WORK ITEM:
Reproduce exactly the span of lines that opens with the line containing "31.326 & 33.59" and closes with the last line of the entries below.

(Collected data)
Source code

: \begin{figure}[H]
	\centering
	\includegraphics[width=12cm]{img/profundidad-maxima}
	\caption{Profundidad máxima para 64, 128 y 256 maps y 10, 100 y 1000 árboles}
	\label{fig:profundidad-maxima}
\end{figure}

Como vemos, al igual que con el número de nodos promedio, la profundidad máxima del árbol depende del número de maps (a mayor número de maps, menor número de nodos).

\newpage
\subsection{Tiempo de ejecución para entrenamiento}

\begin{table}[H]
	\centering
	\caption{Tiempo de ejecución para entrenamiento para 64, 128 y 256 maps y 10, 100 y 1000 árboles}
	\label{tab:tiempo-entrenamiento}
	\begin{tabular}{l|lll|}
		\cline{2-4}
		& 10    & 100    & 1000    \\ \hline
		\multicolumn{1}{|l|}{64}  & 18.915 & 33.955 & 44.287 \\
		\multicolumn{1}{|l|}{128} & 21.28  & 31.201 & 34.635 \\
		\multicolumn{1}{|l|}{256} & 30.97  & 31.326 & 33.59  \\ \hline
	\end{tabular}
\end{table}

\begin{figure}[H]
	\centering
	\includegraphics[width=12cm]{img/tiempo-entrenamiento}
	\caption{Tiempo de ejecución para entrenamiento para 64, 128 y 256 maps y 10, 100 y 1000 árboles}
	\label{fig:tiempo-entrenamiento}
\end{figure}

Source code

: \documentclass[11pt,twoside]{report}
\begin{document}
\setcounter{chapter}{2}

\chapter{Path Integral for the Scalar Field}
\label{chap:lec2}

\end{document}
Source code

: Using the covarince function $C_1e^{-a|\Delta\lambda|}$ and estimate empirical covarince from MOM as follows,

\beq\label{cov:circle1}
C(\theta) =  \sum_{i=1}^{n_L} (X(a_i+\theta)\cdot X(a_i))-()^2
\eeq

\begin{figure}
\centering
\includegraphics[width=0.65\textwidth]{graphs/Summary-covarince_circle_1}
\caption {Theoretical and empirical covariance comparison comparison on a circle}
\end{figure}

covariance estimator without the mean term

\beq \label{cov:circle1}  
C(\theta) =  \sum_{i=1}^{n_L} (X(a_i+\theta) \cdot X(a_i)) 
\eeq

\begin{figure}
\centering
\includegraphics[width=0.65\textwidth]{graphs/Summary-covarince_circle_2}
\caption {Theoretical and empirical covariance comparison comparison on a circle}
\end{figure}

EXERCISE RESPONSE:
		\multicolumn{1}{|l|}{256} & 30.97  & 31.326 & 33.59  \\ \hline
	\end{tabular}
\end{table}

\begin{figure}[H]
	\centering
	\includegraphics[width=12cm]{img/tiempo-entrenamiento}
	\caption{Tiempo de ejecución para entrenamiento para 64, 128 y 256 maps y 10, 100 y 1000 árboles}
	\label{fig:tiempo-entrenamiento}
\end{figure}

Source code

: \documentclass[11pt,twoside]{report}
\begin{document}
\setcounter{chapter}{2}

\chapter{Path Integral for the Scalar Field}
\label{chap:lec2}

\end{document}
Source code

: Using the covarince function $C_1e^{-a|\Delta\lambda|}$ and estimate empirical covarince from MOM as follows,

\beq\label{cov:circle1}
C(\theta) =  \sum_{i=1}^{n_L} (X(a_i+\theta)\cdot X(a_i))-()^2
\eeq

\begin{figure}
\centering
\includegraphics[width=0.65\textwidth]{graphs/Summary-covarince_circle_1}
\caption {Theoretical and empirical covariance comparison comparison on a circle}
\end{figure}

covariance estimator without the mean term

\beq \label{cov:circle1}  
C(\theta) =  \sum_{i=1}^{n_L} (X(a_i+\theta) \cdot X(a_i)) 
\eeq

\begin{figure}
\centering
\includegraphics[width=0.65\textwidth]{graphs/Summary-covarince_circle_2}
\caption {Theoretical and empirical covariance comparison comparison on a circle}
\end{figure}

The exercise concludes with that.